How To Set Up Apache Kafka With Docker?

How To Set Up Apache Kafka With Docker? | ninjasquad

1. Introduction

If you would like to learn how to set up Apache Kafka using Docker Compose then you’ve come to the right place 🙂

In this article, together we will:

  • see the bare minimum Docker Compose configuration we must provide to spin up an environment with exactly one Kafka broker and Zookeeper instance,
  • take a closer look at the required configurations,
  • verify our setup using Console Producer and Consumer tools.

If you will enjoy this tutorial, then I highly encourage you to check out the continuations:

2. What is Apache Kafka?

Before we start, I feel obliged to provide at least a brief explanation of what Apache Kafka and Zookeeper are. Please skip the following two paragraphs if you want to get straight to the practice part of this tutorial.

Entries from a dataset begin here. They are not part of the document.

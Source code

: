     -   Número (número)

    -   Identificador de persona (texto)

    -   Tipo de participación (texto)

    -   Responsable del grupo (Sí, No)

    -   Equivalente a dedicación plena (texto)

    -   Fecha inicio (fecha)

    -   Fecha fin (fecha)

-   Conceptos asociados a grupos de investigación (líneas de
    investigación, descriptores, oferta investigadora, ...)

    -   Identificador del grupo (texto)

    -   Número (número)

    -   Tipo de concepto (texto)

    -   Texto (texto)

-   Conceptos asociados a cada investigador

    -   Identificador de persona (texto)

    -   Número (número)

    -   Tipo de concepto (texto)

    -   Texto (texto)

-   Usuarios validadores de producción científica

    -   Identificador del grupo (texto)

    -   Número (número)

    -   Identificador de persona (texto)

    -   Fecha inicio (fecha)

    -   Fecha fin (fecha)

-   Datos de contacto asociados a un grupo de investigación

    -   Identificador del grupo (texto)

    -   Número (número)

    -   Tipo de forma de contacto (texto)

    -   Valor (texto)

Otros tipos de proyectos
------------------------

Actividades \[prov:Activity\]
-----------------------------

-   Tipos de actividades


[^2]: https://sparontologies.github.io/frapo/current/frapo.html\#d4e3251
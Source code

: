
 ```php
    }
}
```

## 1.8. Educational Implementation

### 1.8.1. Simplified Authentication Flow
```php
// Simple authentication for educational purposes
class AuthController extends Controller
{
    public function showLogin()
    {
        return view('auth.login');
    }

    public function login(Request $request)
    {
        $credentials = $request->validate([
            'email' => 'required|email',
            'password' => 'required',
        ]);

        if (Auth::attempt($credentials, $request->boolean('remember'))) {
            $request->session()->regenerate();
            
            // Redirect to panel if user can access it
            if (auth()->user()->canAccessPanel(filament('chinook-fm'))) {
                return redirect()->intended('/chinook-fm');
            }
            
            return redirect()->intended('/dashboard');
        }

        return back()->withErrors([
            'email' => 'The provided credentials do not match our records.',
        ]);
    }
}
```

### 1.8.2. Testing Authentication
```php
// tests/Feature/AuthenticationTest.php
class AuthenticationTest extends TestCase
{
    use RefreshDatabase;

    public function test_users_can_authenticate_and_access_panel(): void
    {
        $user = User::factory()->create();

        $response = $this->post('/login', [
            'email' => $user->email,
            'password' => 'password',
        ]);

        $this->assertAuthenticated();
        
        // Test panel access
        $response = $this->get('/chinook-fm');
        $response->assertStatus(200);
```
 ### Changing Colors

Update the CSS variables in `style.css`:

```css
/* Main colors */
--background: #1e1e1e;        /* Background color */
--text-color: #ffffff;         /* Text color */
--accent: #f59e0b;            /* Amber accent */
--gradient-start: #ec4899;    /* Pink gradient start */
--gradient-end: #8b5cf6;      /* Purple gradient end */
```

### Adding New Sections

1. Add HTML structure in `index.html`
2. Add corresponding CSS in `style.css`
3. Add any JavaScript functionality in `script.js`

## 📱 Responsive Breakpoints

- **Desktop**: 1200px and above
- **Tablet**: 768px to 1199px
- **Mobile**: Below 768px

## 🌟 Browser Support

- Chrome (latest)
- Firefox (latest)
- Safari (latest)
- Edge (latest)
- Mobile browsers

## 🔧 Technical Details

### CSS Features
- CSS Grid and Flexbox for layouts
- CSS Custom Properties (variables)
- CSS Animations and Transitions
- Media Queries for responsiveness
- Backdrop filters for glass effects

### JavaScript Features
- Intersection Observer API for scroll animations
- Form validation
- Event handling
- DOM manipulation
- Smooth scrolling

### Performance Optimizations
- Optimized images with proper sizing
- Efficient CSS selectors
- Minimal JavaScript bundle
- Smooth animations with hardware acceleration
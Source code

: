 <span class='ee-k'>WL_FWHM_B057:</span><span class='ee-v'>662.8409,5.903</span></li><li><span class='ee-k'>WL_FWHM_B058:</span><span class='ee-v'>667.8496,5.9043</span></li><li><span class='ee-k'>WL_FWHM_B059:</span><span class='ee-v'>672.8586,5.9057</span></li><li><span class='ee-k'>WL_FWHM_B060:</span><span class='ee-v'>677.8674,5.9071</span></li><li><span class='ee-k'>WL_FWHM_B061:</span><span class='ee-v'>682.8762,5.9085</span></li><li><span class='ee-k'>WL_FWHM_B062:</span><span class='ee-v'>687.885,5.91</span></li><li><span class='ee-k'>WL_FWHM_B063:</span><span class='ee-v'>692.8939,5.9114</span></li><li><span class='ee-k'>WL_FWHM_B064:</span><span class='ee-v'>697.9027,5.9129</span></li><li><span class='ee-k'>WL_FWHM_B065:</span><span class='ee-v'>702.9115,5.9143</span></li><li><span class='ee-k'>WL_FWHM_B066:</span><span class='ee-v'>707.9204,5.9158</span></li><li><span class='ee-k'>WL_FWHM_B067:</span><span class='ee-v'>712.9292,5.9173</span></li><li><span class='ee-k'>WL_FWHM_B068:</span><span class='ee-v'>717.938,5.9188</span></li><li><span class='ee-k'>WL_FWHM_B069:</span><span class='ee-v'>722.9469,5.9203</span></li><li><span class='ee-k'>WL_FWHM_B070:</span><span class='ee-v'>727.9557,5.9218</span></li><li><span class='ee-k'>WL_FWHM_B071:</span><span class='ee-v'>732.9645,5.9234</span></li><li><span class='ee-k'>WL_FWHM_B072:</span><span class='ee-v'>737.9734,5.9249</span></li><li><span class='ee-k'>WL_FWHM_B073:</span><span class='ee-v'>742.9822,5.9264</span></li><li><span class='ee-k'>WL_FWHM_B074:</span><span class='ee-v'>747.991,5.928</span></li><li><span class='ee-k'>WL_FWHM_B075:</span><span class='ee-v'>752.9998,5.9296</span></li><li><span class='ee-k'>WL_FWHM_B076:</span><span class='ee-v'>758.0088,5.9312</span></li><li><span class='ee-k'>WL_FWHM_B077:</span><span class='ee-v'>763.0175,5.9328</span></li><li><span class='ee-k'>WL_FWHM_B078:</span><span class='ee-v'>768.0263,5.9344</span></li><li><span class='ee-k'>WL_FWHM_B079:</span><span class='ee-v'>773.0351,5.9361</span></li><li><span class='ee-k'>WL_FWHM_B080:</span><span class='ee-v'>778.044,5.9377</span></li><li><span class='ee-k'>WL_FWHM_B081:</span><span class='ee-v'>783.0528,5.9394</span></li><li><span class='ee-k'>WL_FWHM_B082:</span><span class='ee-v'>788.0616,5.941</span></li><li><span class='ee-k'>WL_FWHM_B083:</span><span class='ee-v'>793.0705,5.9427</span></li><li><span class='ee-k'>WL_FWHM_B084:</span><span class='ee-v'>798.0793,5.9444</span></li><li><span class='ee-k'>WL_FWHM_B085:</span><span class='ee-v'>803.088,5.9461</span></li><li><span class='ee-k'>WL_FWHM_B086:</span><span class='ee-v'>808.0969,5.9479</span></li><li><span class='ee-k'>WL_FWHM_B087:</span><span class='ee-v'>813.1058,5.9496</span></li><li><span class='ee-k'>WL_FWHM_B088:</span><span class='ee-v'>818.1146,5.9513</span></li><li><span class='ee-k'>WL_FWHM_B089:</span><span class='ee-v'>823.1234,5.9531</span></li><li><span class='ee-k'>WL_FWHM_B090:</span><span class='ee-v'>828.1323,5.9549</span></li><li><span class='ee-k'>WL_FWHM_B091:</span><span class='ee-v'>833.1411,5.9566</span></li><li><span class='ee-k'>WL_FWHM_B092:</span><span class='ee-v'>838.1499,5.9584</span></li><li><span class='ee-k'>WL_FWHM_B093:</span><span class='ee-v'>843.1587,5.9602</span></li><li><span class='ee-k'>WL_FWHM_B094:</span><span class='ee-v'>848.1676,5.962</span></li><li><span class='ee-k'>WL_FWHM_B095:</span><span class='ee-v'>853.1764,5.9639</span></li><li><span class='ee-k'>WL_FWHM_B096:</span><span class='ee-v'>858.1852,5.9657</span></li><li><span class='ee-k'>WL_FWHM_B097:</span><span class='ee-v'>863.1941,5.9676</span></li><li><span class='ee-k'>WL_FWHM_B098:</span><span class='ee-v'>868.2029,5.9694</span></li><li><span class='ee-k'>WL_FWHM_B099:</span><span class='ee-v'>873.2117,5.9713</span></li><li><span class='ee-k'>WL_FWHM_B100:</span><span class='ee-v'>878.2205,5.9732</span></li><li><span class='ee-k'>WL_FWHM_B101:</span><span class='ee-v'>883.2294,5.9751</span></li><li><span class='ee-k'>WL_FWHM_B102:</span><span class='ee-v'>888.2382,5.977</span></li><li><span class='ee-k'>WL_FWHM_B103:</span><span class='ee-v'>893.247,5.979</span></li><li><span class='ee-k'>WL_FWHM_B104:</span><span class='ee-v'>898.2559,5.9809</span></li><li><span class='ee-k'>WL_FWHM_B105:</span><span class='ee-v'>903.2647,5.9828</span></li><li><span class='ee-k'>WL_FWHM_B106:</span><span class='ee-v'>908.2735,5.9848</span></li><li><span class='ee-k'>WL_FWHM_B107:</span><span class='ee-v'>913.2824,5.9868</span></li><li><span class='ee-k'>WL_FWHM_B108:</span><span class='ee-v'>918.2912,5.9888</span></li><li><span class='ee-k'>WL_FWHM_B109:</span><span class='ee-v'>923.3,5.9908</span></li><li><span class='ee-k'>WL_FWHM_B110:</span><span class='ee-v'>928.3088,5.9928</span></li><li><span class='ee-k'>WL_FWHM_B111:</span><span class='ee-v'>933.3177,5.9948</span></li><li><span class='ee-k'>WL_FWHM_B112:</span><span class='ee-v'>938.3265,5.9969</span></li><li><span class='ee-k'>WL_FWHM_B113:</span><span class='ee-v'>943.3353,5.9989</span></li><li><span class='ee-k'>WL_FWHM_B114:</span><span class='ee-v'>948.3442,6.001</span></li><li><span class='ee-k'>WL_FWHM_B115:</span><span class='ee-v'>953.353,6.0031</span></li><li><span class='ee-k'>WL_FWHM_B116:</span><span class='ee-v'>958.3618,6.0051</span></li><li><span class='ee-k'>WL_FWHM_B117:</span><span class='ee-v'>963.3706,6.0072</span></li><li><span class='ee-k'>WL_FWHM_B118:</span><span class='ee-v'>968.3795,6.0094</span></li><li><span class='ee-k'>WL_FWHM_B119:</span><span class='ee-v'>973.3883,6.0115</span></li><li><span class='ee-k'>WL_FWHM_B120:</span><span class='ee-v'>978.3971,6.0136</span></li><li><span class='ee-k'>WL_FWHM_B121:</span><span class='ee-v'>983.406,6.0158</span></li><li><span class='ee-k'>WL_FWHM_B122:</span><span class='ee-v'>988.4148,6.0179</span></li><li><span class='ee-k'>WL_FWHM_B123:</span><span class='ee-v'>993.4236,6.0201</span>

Well, Apache Kafka by definition is an open-source distributed event streaming platform. Simply put, it’s a platform widely used to work with real-time streaming data pipelines and to integrate applications to work with such streams. It’s mainly responsible for:

  • publishing/subscribing to the stream of records,
  • their real-time processing,
  • and their ordered storage

But let’s just be honest- it’s almost impossible to describe Kafka in a couple of sentences and I highly encourage you to visit the Apache Intro page after this tutorial right here.

3. What is Apache ZooKeeper?

Or the question should rather be why do I even need another service to work with Apache Kafka?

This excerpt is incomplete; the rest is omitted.